Basically, I took this as a sign that I should chill out and try things out. I figure that I can at least attempt this first week’s work and see if I can get it done. The final drop day is August 30, so I have until then to fully make up my mind before I forfeit all of my money. The good news is, I now have a full scholarship for this semester, so we have zero financial obligation for this course. That, my friends, is very nice. I do feel much better today, although I still have a TON of work to finish in the coming days.
If, by chance, I can’t make it work, that’s okay. I will revisit seminary at another time when I am not full of pregnancy hormones that make me a psychopathic ball ‘o stress. Hopefully, though, I can get it together and make it work.
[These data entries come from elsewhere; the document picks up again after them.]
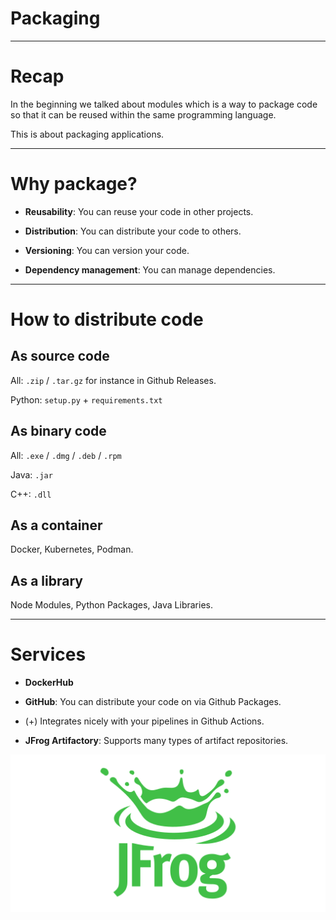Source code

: <div class="title-card">
    <h1>Packaging</h1>
</div>

---

# Recap

In the beginning we talked about modules which is a way to package code so that it can be reused within the same programming language. 

This is about packaging applications.

---

# Why package?

* **Reusability**: You can reuse your code in other projects.

* **Distribution**: You can distribute your code to others.

* **Versioning**: You can version your code.

* **Dependency management**: You can manage dependencies.

---

# How to distribute code

## As source code

All: `.zip` / `.tar.gz` for instance in Github Releases. 

Python: `setup.py` + `requirements.txt`

## As binary code

All: `.exe` / `.dmg` / `.deb` / `.rpm`

Java: `.jar`

C++: `.dll`

## As a container

Docker, Kubernetes, Podman. 

## As a library

Node Modules, Python Packages, Java Libraries.

---

# Services

* **DockerHub**

* **GitHub**: You can distribute your code on via Github Packages.
    
* (+) Integrates nicely with your pipelines in Github Actions.

* **JFrog Artifactory**: Supports many types of artifact repositories. 

<img src="./assets_packaging/jfrog_logo.png" alt="Jfrog Artifactory logo">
It’s like Trevor told me last night, it doesn’t matter that I don’t know my end result, yet- regardless of whether I end up finishing seminary or becoming a pastor or whatever, I will never regret knowing more about the Bible and about God. This class will deepen my relationship with Him, and that is never a bad thing. He’s a smart one, that Trevor. Sometimes, husbands are good for advice. Other times, they’re good for making a mess. Always, they’re good for crying to and wiping your snotty face on their shoulder. So there you have it: I’m going to try not to destroy my previous academic record by failing this class, but I’m going to take it day by day and not freak out. Much.